Official UK partner to the Paradors, Pousadas, Pestana Hotels & Resorts, Les Collectionneurs (Chateaux), and European Hotels Collection. Keytours International, formerly Keytel International, your agent in the UK.

How to get to the Hotel?

The Parador is located in the upper part of the town in the Ataque Seco district, next to the Parque Lobera and the Fuerte de la Victoria, the former prison of Melilla. From the peninsula it can be reached by plane or boat (ferries from Malaga and Almeria).


North African Territories
There are two Spanish enclaves in North Africa, Ceuta and Melilla, which are bordered by Morocco. Each enclave has a population of between 75,000 – 85,000 with a mixture of cultures represented including Christianity, Islam, Judaism and Hinduism. The cities have experienced changing cultures for many centuries from Phoenicians and Greeks to Romans and Arabs before finally falling into the hands of the Kingdom of Castile, with each passing population leaving their mark.

The coastal nature of the enclaves means visitors can enjoy excellent sandy beaches, their coastal locations have also been strategic trading and defensive posts and as you explore both Ceuta and Melilla you will find remnants of their military pasts in the numerous fortresses and balustrades around the cities.

Ceuta overlooks the Strait of Gibraltar and, with frequent ferry lines to and from Algeciras, you can reach the enclave in just one hour from Spain. The port was one of the most important trading routes used by Phoenicians, Greeks, Carthaginians and Romans. The enclave fell under the Crown of Castile in the 17th century after Muslim rule and was a key military point in the 17th and 18th centuries, as well as in the more recent Spanish Civil War, you will find an Army Museum dedicated to the Spanish Legion detailing the unit’s efforts throughout the 20th century. Today the enclave is a popular thoroughfare for those travelling to Morocco who can admire the ancient Royal Walls and the Mediterranean Maritime Park, designed by artist Cesar Manrique, which blends natural features such as waterfalls, sea water and rock formations with the city’s buildings. The coastline is popular with water-sports enthusiasts with kayaking and turtle, dolphin and whale watching all possible from Ceuta’s beaches; it is particularly popular for scuba divers wishing to witness where the Atlantic Ocean meets the Mediterranean Sea. Ceuta’s Parador is situated next to the ancient Royal Walls and overlooks the San Felipe Trench.

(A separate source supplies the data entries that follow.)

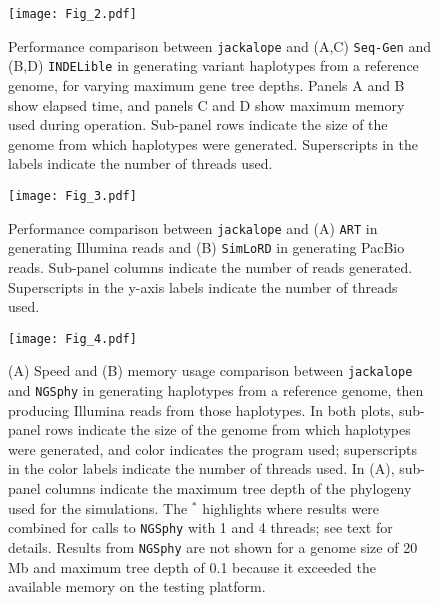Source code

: \documentclass[12pt,]{article}
\begin{document}
\begin{figure}
\centering
\texttt{[image: Fig\_2.pdf]}
\caption{\label{fig:haplotypes-perf-test-plot}Performance comparison between \texttt{jackalope} and (A,C) \texttt{Seq-Gen} and (B,D) \texttt{INDELible} in generating variant haplotypes from a reference genome, for varying maximum gene tree depths. Panels A and B show elapsed time, and panels C and D show maximum memory used during operation. Sub-panel rows indicate the size of the genome from which haplotypes were generated. Superscripts in the labels indicate the number of threads used.}
\end{figure}

\begin{figure}
\centering
\texttt{[image: Fig\_3.pdf]}
\caption{\label{fig:sequencing-perf-test-plot}Performance comparison between \texttt{jackalope} and (A) \texttt{ART} in generating Illumina reads and (B) \texttt{SimLoRD} in generating PacBio reads. Sub-panel columns indicate the number of reads generated. Superscripts in the y-axis labels indicate the number of threads used.}
\end{figure}

\begin{figure}
\centering
\texttt{[image: Fig\_4.pdf]}
\caption{\label{fig:pipeline-perf-test-plot}(A) Speed and (B) memory usage comparison between \texttt{jackalope} and \texttt{NGSphy} in generating haplotypes from a reference genome, then producing Illumina reads from those haplotypes. In both plots, sub-panel rows indicate the size of the genome from which haplotypes were generated, and color indicates the program used; superscripts in the color labels indicate the number of threads used. In (A), sub-panel columns indicate the maximum tree depth of the phylogeny used for the simulations. The \({}^{*}\) highlights where results were combined for calls to \texttt{NGSphy} with 1 and 4 threads; see text for details. Results from \texttt{NGSphy} are not shown for a genome size of 20 Mb and maximum tree depth of 0.1 because it exceeded the available memory on the testing platform.}
\end{figure}
\end{document}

Melilla was founded by the Phoenicians in the 7th century and was an important trading port due to its proximity to the Spanish coast. It finally came under Spanish rule in the late 15th century after many years of Arab rule and became an important military establishment, as evidenced by the fortresses, citadels and balustrades that can be found around Melilla. The historic ‘El Pueblo’ is the oldest part of the fortified city made up of four fortresses connected by drawbridges, and surrounded by other historic treasures such as the Citadel, the Hornabeque ditch and a walled enclosure. Melilla’s Parador can be found close to the Victoria Fort which forms part of the ancient Citadel. Contrasting with these historic military monuments is Melilla’s modernist centre, home to Melilla’s Plaza de España and the city’s commercial centre; it is here you can find testament to the diverse cultures that occupy Melilla with buildings such as the Sagrado Corazon de Jesus church, the Central Mosque, the Hindu Oratory and the Or Zaruah Synagogue.

The nature of the location means Ceuta and Melilla’s cuisine is influenced by both Spanish (particularly Andalusian) and Moroccan styles. Fresh fish and seafood from the Atlantic Ocean and the Mediterranean Sea, such as red mullet and sword fish, feature heavily in the local diet in stews and also marinated and fried dishes. Tapas often contain aromatic flavourings of North African dishes using typical spices and dried fruits. Meat dishes are often flavoured with Moroccan spices and local specialities include pinchos morunos (spiced meats served on skewers) and harira, a soup made with meat, chickpeas, lentils and plenty of Moroccan seasoning. Typical sweets include fritters, sweet couscous, filled pies and stuffed dates.